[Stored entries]
---+---

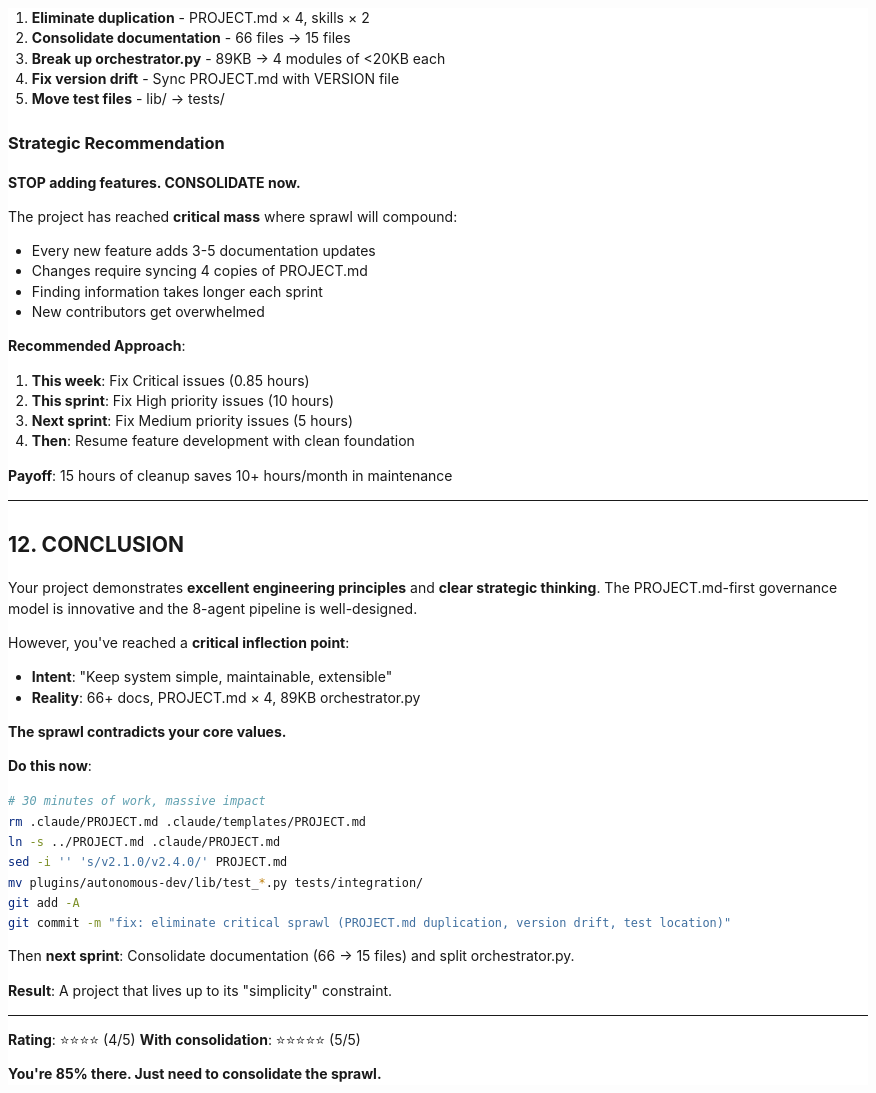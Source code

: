 1. **Eliminate duplication** - PROJECT.md × 4, skills × 2
2. **Consolidate documentation** - 66 files → 15 files
3. **Break up orchestrator.py** - 89KB → 4 modules of <20KB each
4. **Fix version drift** - Sync PROJECT.md with VERSION file
5. **Move test files** - lib/ → tests/

### Strategic Recommendation

**STOP adding features. CONSOLIDATE now.**

The project has reached **critical mass** where sprawl will compound:
- Every new feature adds 3-5 documentation updates
- Changes require syncing 4 copies of PROJECT.md
- Finding information takes longer each sprint
- New contributors get overwhelmed

**Recommended Approach**:
1. **This week**: Fix Critical issues (0.85 hours)
2. **This sprint**: Fix High priority issues (10 hours)
3. **Next sprint**: Fix Medium priority issues (5 hours)
4. **Then**: Resume feature development with clean foundation

**Payoff**: 15 hours of cleanup saves 10+ hours/month in maintenance

---

## 12. CONCLUSION

Your project demonstrates **excellent engineering principles** and **clear strategic thinking**. The PROJECT.md-first governance model is innovative and the 8-agent pipeline is well-designed.

However, you've reached a **critical inflection point**:
- **Intent**: "Keep system simple, maintainable, extensible"
- **Reality**: 66+ docs, PROJECT.md × 4, 89KB orchestrator.py

**The sprawl contradicts your core values.**

**Do this now**:
```bash
# 30 minutes of work, massive impact
rm .claude/PROJECT.md .claude/templates/PROJECT.md
ln -s ../PROJECT.md .claude/PROJECT.md
sed -i '' 's/v2.1.0/v2.4.0/' PROJECT.md
mv plugins/autonomous-dev/lib/test_*.py tests/integration/
git add -A
git commit -m "fix: eliminate critical sprawl (PROJECT.md duplication, version drift, test location)"
```

Then **next sprint**: Consolidate documentation (66 → 15 files) and split orchestrator.py.

**Result**: A project that lives up to its "simplicity" constraint.

---

**Rating**: ⭐⭐⭐⭐ (4/5)
**With consolidation**: ⭐⭐⭐⭐⭐ (5/5)

**You're 85% there. Just need to consolidate the sprawl.**
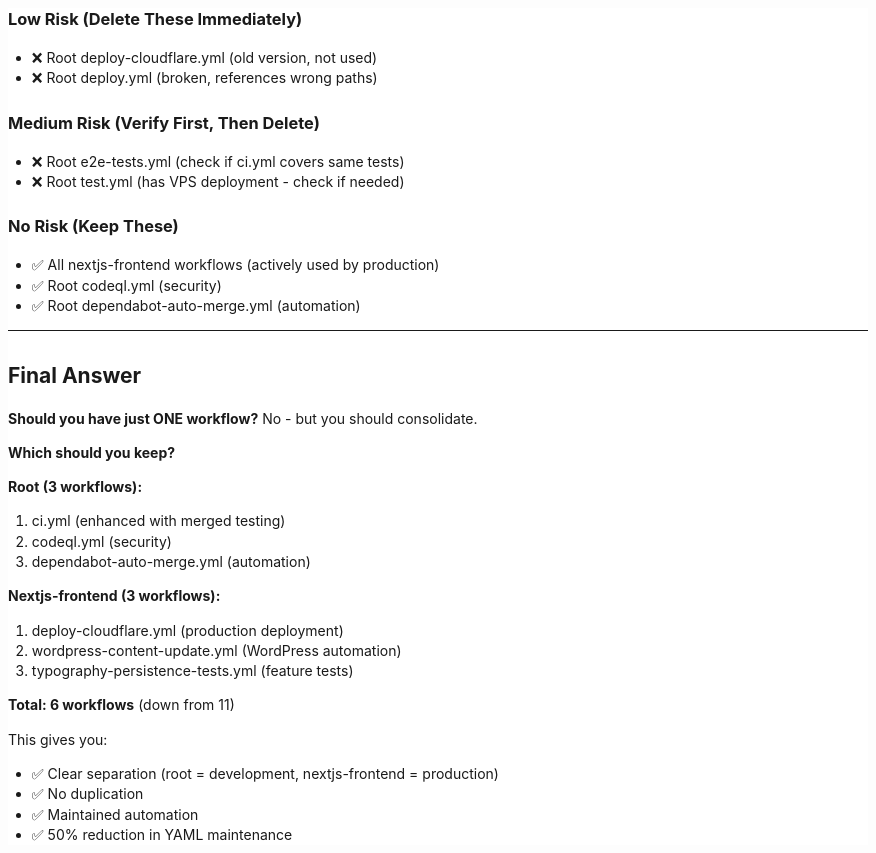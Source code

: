 ### Low Risk (Delete These Immediately)
- ❌ Root deploy-cloudflare.yml (old version, not used)
- ❌ Root deploy.yml (broken, references wrong paths)

### Medium Risk (Verify First, Then Delete)
- ❌ Root e2e-tests.yml (check if ci.yml covers same tests)
- ❌ Root test.yml (has VPS deployment - check if needed)

### No Risk (Keep These)
- ✅ All nextjs-frontend workflows (actively used by production)
- ✅ Root codeql.yml (security)
- ✅ Root dependabot-auto-merge.yml (automation)

---

## Final Answer

**Should you have just ONE workflow?** No - but you should consolidate.

**Which should you keep?**

**Root (3 workflows):**
1. ci.yml (enhanced with merged testing)
2. codeql.yml (security)
3. dependabot-auto-merge.yml (automation)

**Nextjs-frontend (3 workflows):**
1. deploy-cloudflare.yml (production deployment)
2. wordpress-content-update.yml (WordPress automation)
3. typography-persistence-tests.yml (feature tests)

**Total: 6 workflows** (down from 11)

This gives you:
- ✅ Clear separation (root = development, nextjs-frontend = production)
- ✅ No duplication
- ✅ Maintained automation
- ✅ 50% reduction in YAML maintenance
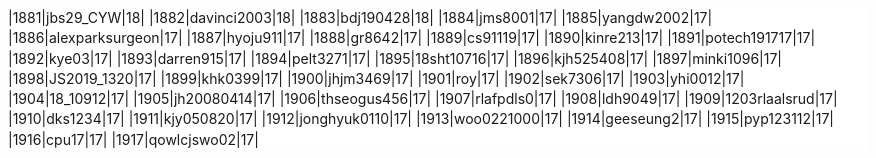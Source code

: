 |1881|jbs29&#95;CYW|18|
|1882|davinci2003|18|
|1883|bdj190428|18|
|1884|jms8001|17|
|1885|yangdw2002|17|
|1886|alexparksurgeon|17|
|1887|hyoju911|17|
|1888|gr8642|17|
|1889|cs91119|17|
|1890|kinre213|17|
|1891|potech191717|17|
|1892|kye03|17|
|1893|darren915|17|
|1894|pelt3271|17|
|1895|18sht10716|17|
|1896|kjh525408|17|
|1897|minki1096|17|
|1898|JS2019&#95;1320|17|
|1899|khk0399|17|
|1900|jhjm3469|17|
|1901|roy|17|
|1902|sek7306|17|
|1903|yhi0012|17|
|1904|18&#95;10912|17|
|1905|jh20080414|17|
|1906|thseogus456|17|
|1907|rlafpdls0|17|
|1908|ldh9049|17|
|1909|1203rlaalsrud|17|
|1910|dks1234|17|
|1911|kjy050820|17|
|1912|jonghyuk0110|17|
|1913|woo0221000|17|
|1914|geeseung2|17|
|1915|pyp123112|17|
|1916|cpu17|17|
|1917|qowlcjswo02|17|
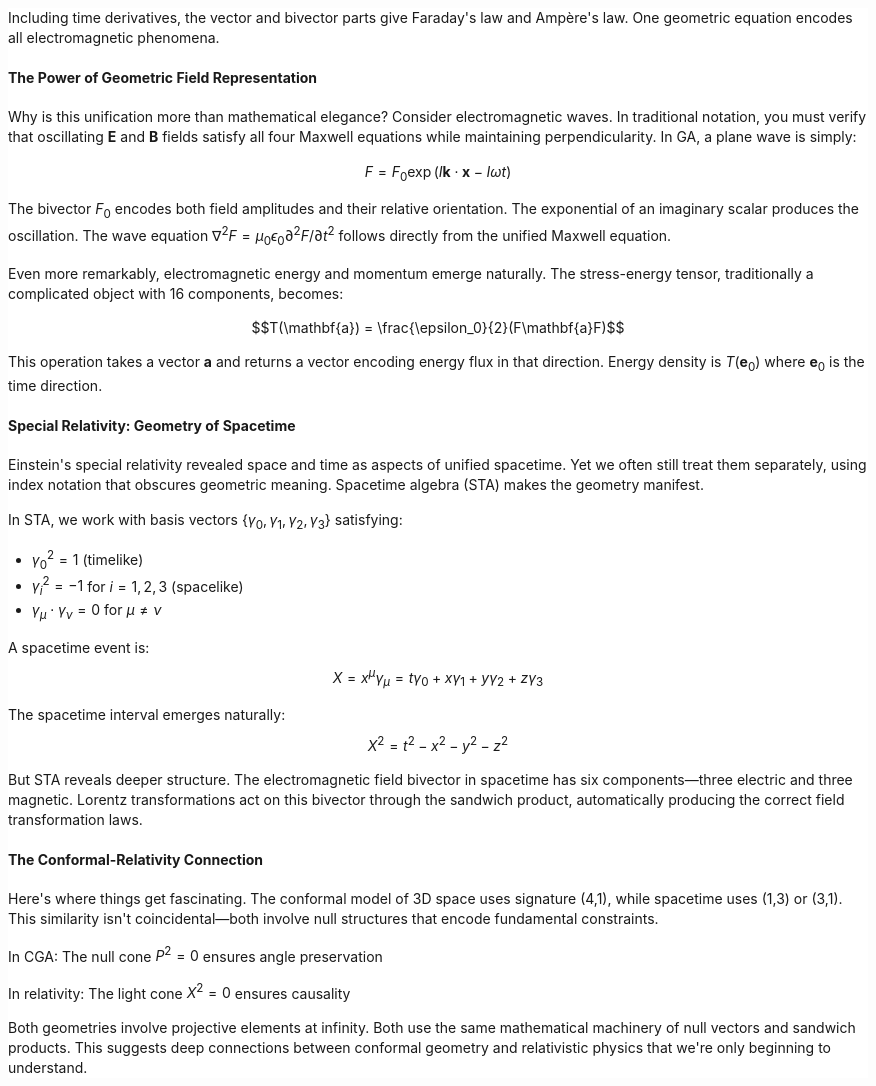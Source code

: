 Including time derivatives, the vector and bivector parts give Faraday's law and Ampère's law. One geometric equation encodes all electromagnetic phenomena.

#### The Power of Geometric Field Representation

Why is this unification more than mathematical elegance? Consider electromagnetic waves. In traditional notation, you must verify that oscillating $\mathbf{E}$ and $\mathbf{B}$ fields satisfy all four Maxwell equations while maintaining perpendicularity. In GA, a plane wave is simply:

$$F = F_0 \exp(I\mathbf{k} \cdot \mathbf{x} - I\omega t)$$

The bivector $F_0$ encodes both field amplitudes and their relative orientation. The exponential of an imaginary scalar produces the oscillation. The wave equation $\nabla^2 F = \mu_0\epsilon_0 \partial^2 F/\partial t^2$ follows directly from the unified Maxwell equation.

Even more remarkably, electromagnetic energy and momentum emerge naturally. The stress-energy tensor, traditionally a complicated object with 16 components, becomes:

$$T(\mathbf{a}) = \frac{\epsilon_0}{2}(F\mathbf{a}F)$$

This operation takes a vector $\mathbf{a}$ and returns a vector encoding energy flux in that direction. Energy density is $T(\mathbf{e}_0)$ where $\mathbf{e}_0$ is the time direction.

#### Special Relativity: Geometry of Spacetime

Einstein's special relativity revealed space and time as aspects of unified spacetime. Yet we often still treat them separately, using index notation that obscures geometric meaning. Spacetime algebra (STA) makes the geometry manifest.

In STA, we work with basis vectors $\{\gamma_0, \gamma_1, \gamma_2, \gamma_3\}$ satisfying:
- $\gamma_0^2 = 1$ (timelike)
- $\gamma_i^2 = -1$ for $i = 1,2,3$ (spacelike)
- $\gamma_\mu \cdot \gamma_\nu = 0$ for $\mu \neq \nu$

A spacetime event is:
$$X = x^\mu\gamma_\mu = t\gamma_0 + x\gamma_1 + y\gamma_2 + z\gamma_3$$

The spacetime interval emerges naturally:
$$X^2 = t^2 - x^2 - y^2 - z^2$$

But STA reveals deeper structure. The electromagnetic field bivector in spacetime has six components—three electric and three magnetic. Lorentz transformations act on this bivector through the sandwich product, automatically producing the correct field transformation laws.

#### The Conformal-Relativity Connection

Here's where things get fascinating. The conformal model of 3D space uses signature (4,1), while spacetime uses (1,3) or (3,1). This similarity isn't coincidental—both involve null structures that encode fundamental constraints.

In CGA: The null cone $P^2 = 0$ ensures angle preservation

In relativity: The light cone $X^2 = 0$ ensures causality

Both geometries involve projective elements at infinity. Both use the same mathematical machinery of null vectors and sandwich products. This suggests deep connections between conformal geometry and relativistic physics that we're only beginning to understand.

---+---

Requirement: Only lines with the word "cloudflare" are wanted, so copy each one from the records.

Response box:
- ❌ Root deploy-cloudflare.yml (old version, not used)
1. deploy-cloudflare.yml (production deployment)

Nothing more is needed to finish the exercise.